Embrace hedonism, try smoking weed.

  • bitxbitxbitcoin 3 years ago

    This may seem like a joke reply but the “at least there’s hedonism to fall back on” is not a bad default strategy while searching for greater joy in life.

smitty1e 3 years ago

The way to joy is Jesus of Nazareth. Partake of the Gospel.

Pleasures are plentiful and transient. Satisfaction can be had in worldly accomplishment, and even philosophy.

Joy under the sun (and beyond) is due neither to the flesh nor the mind, but the soul.

joemazerino 3 years ago

Break your life down to habits. Are you actively pursuing hobbies or just watching videos/theorizing? My guess is you're in the latter camp which is a common problem in modern times.

michaelrhansen 3 years ago

Find something to take care of or dedicate time teaching someone something they don’t know. Both can be amazing life changing experiences.

zs234465234165 3 years ago

Try fasting, for every bad thought; there is a damaged cell that needs to be repaired

HiroshiSan 3 years ago

Exercise and Diet.

isthisthingon99 3 years ago

Joy is in the journey, not the destination. You have reached a destination and you are bored of it. Time to find a new journey.

HKH2 3 years ago

Being needs no justification. Hedonism is bound to leave you jaded. Minimise your possessions. Purge out the old leaven.

ozzythecat 3 years ago

My children and my grand children

MeyerK 3 years ago

By switching from "Life owes me..." to "Life is the gift".

  • readthenotes1 3 years ago

    My step-mom told me that she came out of a major depression in her 20s by ignoring herself and focusing on what she could do for others to ease their pains (volunteering, etc.).

    It seems solid advice since part of the problem with depression in general and your description seems to be the inward focus on yourself...

    Also, I'll add we like different things: "To crush your enemies, see them driven before you, and to hear the lamentation of their women!”

  • fellowniusmonk 3 years ago

    How about this thought that is outside that false dichotomy.

    Life is a curse, but maybe I can make something from it.

    We were all happier before we existed.
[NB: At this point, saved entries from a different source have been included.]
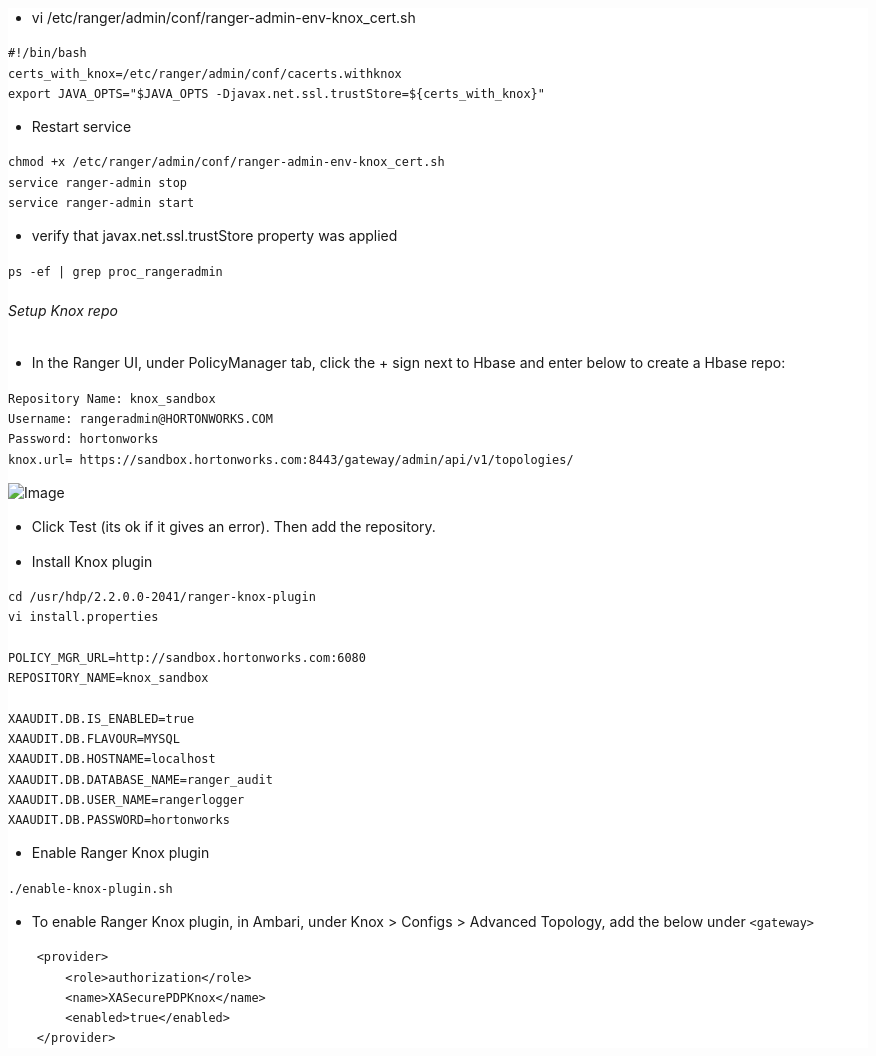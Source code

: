 - vi /etc/ranger/admin/conf/ranger-admin-env-knox_cert.sh
```
#!/bin/bash                                                                                    
certs_with_knox=/etc/ranger/admin/conf/cacerts.withknox
export JAVA_OPTS="$JAVA_OPTS -Djavax.net.ssl.trustStore=${certs_with_knox}"
```

- Restart service 
```
chmod +x /etc/ranger/admin/conf/ranger-admin-env-knox_cert.sh
service ranger-admin stop
service ranger-admin start
```

- verify that javax.net.ssl.trustStore property was applied
```
ps -ef | grep proc_rangeradmin
```
###### Setup Knox repo


- In the Ranger UI, under PolicyManager tab, click the + sign next to Hbase and enter below to create a Hbase repo:

```
Repository Name: knox_sandbox
Username: rangeradmin@HORTONWORKS.COM
Password: hortonworks
knox.url= https://sandbox.hortonworks.com:8443/gateway/admin/api/v1/topologies/
```
![Image](../master/screenshots/ranger-knox-setup.png?raw=true)

- Click Test (its ok if it gives an error). Then add the repository.

- Install Knox plugin

```
cd /usr/hdp/2.2.0.0-2041/ranger-knox-plugin
vi install.properties

POLICY_MGR_URL=http://sandbox.hortonworks.com:6080
REPOSITORY_NAME=knox_sandbox

XAAUDIT.DB.IS_ENABLED=true
XAAUDIT.DB.FLAVOUR=MYSQL
XAAUDIT.DB.HOSTNAME=localhost
XAAUDIT.DB.DATABASE_NAME=ranger_audit
XAAUDIT.DB.USER_NAME=rangerlogger
XAAUDIT.DB.PASSWORD=hortonworks
```

- Enable Ranger Knox plugin
```
./enable-knox-plugin.sh
```

- To enable Ranger Knox plugin, in Ambari, under Knox > Configs > Advanced Topology, add the below under ```<gateway>```
```
	<provider>
		<role>authorization</role>
        <name>XASecurePDPKnox</name>
        <enabled>true</enabled>
	</provider>
```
Non-existence had no upside but no downside either (practical or existential), we are burdened with existence and the knowledge and uncertainty it brings. But... how can a curious person not want to see how far they can go? The herculean attempt to transcend ones station will probably end in failure, but... maybe it won't, how interesting would that be?

    And after all, let's be intellectually humble, as much as we know/think that this is all meaningless, what if we are wrong? What if everything IS meaningful? What if we ARE the meaning? Who can truly say for certain one way or the other? Only the arrogant would claim to know 100%.

    Get weird with it, see what silly shit you can do, maybe your consciousness will drive our von neumann probes, maybe fundemental truths will be discovered in our life time (we are in the middle of an unprecedented technology hockey stick after all. )

  • activitypea 3 years ago

    I agree, but that's not exactly actionable advice. Any tips on how to get there?

highwayman47 3 years ago

I'd like to try Ketamine therapy but I can't afford it.

ninethirty 3 years ago

Your embedded a false assumption in your summary, which is the source of your problems. https://www.youtube.com/watch?v=AyRU-0uH2rw

akoncius 3 years ago

i don't find joy in life. sometimes I get a feeling of purpose, but even this does not bring joy because in many cases it's a sad situation.

lnsru 3 years ago

Many ordinary people live their lives without great passions and interests. That’s absolutely ok. Not everybody is Feynman, Zornader, Da Vinci or… yes… Hitler. There is no Mein Kampf for everybody.

tempxyz 3 years ago

Curiosity is dying. All that matters are cars.